Sketch comedy is the medium in which an original voice is most important in order to be successful. Without the same club route that stand-ups have, a sketch comedy troupe’s only real chance of lasting success is to be picked up for a television/radio pilot and become a brand in their own right.
There is nothing quite like them and one gets the feeling that’s because nobody could walk their particular tightrope with such fearless ambition.
Volume Three is strikingly different from its two predecessors. In a room decidedly less intimate than its precursors, Gein’s Family Giftshop entertain their biggest audiences ever this year with their unique brand of gross-out, unsettling comedy. The other big change comes from the (seemingly temporary) loss of their third performing member James. He is replaced in some sketches and removed in others, but his absence is unfortunately felt even outside of the explicit references to it. Gein’s Family Giftshop continue on regardless though and the audience are thankful for it. We are treated to an hour of blood, bodies, laughs and intentional but uncomfortable silences, as there is no sketch group better at cultivating their own atmosphere than Gein’s Family Giftshop.
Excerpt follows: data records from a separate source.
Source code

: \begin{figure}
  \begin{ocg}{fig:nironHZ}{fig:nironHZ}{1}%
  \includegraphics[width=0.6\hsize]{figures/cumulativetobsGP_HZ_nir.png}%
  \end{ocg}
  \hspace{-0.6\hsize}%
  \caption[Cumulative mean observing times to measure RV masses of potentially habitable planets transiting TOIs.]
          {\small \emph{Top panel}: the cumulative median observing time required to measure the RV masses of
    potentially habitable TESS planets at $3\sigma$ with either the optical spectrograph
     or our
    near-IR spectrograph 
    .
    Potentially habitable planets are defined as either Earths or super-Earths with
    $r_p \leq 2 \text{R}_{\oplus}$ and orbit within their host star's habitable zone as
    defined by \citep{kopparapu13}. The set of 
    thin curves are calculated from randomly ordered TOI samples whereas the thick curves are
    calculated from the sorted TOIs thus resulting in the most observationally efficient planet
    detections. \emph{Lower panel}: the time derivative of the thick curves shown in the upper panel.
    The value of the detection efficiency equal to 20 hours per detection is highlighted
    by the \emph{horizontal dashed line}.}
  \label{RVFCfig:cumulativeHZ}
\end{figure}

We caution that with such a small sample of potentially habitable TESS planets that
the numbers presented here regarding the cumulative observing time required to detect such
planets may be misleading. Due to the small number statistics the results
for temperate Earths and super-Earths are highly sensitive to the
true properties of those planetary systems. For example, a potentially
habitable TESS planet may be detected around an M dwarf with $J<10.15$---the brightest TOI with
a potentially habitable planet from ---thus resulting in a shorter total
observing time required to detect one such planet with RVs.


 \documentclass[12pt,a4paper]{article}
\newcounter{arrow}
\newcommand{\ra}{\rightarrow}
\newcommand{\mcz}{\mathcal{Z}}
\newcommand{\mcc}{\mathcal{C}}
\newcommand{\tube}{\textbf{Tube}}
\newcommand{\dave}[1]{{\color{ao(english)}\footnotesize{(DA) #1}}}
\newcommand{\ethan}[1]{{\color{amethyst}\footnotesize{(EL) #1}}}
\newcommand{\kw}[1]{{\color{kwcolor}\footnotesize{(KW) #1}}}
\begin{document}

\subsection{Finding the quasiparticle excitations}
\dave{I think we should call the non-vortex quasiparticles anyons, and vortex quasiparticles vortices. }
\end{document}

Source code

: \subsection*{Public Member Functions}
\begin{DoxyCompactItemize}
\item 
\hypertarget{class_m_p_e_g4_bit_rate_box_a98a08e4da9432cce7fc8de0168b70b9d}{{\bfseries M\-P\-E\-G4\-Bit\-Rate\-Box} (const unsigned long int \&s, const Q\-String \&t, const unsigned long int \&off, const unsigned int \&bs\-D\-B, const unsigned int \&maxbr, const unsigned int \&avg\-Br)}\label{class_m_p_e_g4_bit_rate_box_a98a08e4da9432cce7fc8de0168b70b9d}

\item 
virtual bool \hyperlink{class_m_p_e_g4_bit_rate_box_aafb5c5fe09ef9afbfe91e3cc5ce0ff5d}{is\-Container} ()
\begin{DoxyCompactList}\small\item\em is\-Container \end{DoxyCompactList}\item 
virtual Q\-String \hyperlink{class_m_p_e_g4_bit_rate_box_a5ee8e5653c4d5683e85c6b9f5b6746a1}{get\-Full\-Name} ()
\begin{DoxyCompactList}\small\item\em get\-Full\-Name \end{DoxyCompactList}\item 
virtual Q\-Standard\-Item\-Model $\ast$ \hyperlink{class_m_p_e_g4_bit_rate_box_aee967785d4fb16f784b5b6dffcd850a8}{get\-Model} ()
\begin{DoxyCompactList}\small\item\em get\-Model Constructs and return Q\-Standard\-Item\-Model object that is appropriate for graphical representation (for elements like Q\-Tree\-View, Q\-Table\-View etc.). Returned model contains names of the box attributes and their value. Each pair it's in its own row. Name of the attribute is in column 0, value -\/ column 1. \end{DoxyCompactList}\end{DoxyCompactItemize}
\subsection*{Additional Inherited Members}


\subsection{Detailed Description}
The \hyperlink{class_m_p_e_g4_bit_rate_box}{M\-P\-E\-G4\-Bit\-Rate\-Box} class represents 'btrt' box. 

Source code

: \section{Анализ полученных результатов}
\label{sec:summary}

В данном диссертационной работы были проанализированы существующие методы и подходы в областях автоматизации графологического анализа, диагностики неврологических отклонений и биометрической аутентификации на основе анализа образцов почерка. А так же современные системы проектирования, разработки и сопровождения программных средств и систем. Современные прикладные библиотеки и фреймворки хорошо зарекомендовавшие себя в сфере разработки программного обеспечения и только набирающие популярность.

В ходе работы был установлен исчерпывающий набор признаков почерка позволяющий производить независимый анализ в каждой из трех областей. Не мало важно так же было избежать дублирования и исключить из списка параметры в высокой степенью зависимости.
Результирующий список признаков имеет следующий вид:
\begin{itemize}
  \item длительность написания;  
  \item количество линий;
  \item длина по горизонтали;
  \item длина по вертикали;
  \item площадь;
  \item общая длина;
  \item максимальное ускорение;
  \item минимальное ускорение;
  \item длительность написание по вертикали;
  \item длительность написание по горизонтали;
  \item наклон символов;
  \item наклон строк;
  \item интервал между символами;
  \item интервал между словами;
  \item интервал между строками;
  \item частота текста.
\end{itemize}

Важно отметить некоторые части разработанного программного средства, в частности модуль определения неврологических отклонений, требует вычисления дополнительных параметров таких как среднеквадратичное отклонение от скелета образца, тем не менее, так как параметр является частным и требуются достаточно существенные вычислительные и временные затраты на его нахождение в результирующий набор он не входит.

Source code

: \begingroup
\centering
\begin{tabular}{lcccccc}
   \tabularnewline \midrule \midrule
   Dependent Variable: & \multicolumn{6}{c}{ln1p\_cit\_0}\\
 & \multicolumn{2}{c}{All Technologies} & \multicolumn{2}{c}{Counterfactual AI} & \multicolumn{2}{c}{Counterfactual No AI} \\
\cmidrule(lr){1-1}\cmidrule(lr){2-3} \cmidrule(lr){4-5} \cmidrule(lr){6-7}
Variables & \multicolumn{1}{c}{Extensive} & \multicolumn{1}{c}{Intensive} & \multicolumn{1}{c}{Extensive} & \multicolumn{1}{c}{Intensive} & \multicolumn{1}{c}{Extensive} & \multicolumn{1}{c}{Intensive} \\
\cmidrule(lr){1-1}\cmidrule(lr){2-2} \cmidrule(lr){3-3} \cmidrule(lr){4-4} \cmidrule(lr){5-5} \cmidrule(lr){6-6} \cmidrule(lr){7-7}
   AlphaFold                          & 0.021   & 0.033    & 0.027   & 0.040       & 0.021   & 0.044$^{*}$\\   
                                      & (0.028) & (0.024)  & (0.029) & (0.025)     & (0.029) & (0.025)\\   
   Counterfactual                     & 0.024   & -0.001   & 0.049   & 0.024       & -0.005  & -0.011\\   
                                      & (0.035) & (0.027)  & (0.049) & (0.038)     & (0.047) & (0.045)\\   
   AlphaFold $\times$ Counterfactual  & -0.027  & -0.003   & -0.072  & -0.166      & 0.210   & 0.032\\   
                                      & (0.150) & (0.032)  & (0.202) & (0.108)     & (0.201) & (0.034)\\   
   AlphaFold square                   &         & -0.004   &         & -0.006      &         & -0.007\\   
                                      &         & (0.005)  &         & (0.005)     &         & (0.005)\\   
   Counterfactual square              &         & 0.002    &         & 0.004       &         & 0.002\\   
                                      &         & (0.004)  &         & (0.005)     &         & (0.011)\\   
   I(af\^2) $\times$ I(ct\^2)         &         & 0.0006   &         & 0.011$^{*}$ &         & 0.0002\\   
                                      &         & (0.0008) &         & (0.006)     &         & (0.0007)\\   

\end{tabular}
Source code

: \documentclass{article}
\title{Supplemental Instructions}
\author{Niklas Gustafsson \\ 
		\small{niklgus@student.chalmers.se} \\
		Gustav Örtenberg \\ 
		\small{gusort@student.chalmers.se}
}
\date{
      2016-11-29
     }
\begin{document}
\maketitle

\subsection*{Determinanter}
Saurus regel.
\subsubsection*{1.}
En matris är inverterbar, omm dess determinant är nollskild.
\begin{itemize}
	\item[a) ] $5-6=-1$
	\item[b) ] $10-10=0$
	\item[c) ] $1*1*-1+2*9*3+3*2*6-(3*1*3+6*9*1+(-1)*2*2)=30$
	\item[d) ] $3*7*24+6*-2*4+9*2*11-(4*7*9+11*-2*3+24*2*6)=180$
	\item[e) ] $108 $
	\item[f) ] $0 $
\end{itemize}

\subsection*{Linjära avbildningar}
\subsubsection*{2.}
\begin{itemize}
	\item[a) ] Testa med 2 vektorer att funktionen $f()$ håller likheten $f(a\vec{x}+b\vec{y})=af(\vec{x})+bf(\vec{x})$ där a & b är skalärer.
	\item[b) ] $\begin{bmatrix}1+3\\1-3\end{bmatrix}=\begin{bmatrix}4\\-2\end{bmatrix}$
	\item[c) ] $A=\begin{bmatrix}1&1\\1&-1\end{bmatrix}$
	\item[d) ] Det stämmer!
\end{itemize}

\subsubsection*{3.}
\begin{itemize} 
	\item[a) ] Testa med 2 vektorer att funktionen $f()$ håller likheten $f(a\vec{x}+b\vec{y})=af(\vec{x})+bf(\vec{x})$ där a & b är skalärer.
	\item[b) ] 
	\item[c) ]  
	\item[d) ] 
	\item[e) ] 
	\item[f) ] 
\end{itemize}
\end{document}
It is this singular vision, to create a sketch show that is bafflingly both down to earth and absurdly gruesome, which allows Gein’s to smooth over the rougher portions of their show. This volume features numerous ambitious feats of structuring and not all of them are successful (particularly an eleventh-hour twist which is announced like a bombshell but ends up landing unimpressively), but that doesn’t matter when the show feels so intriguing to watch. Gein’s Family Giftshop have to be seen to be believed and even with some experimental slip ups and evident last minute script changes, they are a force to be reckoned with on the Fringe. There is nothing quite like them and one gets the feeling that’s because nobody could walk their particular tightrope with such fearless ambition.